Commission Finds U.S. Is Unprepared for Major Cyberattacks

The Cyberspace Solarium Commission released a report based on a months-long study that showed the U.S. government’s lack of ability to block cyber threats. The Commission lists 75 recommendations for major structural changes, including the creation of Congressional committees dedicated to cybersecurity and a White House-based national cybersecurity director to be confirmed by the Senate.
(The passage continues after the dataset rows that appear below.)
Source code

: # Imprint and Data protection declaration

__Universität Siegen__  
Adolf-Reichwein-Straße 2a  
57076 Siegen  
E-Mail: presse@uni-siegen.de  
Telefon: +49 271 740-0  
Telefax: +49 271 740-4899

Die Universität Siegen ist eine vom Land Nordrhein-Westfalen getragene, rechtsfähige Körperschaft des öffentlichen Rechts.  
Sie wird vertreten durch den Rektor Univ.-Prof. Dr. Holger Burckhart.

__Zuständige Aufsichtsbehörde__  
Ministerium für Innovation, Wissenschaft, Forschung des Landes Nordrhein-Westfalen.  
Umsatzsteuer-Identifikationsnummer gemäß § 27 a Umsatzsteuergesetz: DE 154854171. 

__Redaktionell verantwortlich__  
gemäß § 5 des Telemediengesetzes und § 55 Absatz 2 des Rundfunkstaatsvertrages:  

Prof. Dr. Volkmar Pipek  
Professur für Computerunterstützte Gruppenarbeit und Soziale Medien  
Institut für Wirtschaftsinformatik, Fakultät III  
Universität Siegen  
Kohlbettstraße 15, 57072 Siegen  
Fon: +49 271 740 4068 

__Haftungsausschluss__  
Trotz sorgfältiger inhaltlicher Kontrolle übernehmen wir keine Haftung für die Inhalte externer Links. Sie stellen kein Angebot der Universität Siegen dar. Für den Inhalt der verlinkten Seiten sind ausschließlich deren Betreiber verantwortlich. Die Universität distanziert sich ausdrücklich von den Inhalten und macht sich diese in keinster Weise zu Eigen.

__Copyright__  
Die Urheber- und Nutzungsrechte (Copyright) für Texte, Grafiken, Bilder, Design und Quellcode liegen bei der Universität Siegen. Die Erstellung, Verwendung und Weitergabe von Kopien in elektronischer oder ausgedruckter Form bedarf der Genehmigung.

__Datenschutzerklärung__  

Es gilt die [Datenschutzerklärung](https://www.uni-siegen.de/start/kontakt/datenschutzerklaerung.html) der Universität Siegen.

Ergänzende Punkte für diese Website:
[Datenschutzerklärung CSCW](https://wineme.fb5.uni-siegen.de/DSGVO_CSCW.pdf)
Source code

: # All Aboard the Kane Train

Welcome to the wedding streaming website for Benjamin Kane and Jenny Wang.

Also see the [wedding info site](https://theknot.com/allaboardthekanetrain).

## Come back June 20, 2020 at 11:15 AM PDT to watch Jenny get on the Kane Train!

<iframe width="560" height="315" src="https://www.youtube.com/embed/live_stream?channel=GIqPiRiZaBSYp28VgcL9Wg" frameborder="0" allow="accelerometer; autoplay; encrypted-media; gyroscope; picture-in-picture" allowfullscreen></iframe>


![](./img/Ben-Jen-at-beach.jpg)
The report is blunt in its assessment that the U.S. government’s current approach to cyberattacks is “fundamentally flawed.”

The Wall Street Journal reports that, according to the Commission, “the U.S. is currently not designed to act with the speed and agility necessary to defend the country in cyberspace,” especially with regards to “nation-state-sponsored intellectual property theft using cyber espionage.”

The Commission, “a Congressionally mandated body formed last year,” noted that its recommendations “may be difficult to achieve, even in the long term, given political hurdles and Washington’s tendency to stick to the status quo in the absence of crisis.” Senator Angus King (Independent-Maine) noted that, “this is the 9/11 Commission report without 9/11.”

The 182-page report states that, “successive presidential administrations have largely failed to deter Russia, China and other adversaries, including criminal groups, from carrying out increasingly debilitating cyberattacks … [and] outlined a three-tiered strategy of ‘layered cyber deterrence’ to reduce the consequences of cyberattacks.”

Those layers are “shaping acceptable international norms in cyberspace, denying benefits to adversaries seeking gain through cyber capabilities and imposing greater costs — including direct retaliation when necessary — on those who do.”

Other commissions that have made cybersecurity recommendations “typically haven’t involved current members of Congress or senior leadership from federal agencies,” whereas “four U.S. lawmakers are serving on the 14-member Cyberspace Solarium Commission, as well as senior national security officials, including Federal Bureau of Investigation director Chris Wray and Chris Inglis, former deputy director of the National Security Agency.”

The recommendations, “many of which would require an act of Congress,” include the creation of “permanent House select and Senate select committees on cybersecurity,” the development of a government “continuity of the economy planning,” a cybersecurity vulnerability assessment of nuclear control systems conducted by the Defense Department at the direction of Congress, a Congress-created assistant secretary of state with a new Bureau of Cybersecurity and Emerging Technologies, and a Congress-passed national data security and privacy protection law “standardizing requirements for the collection, retention and sharing of user data.”

The U.S. government is also encouraged to “promote digital literacy, civics education and public awareness.”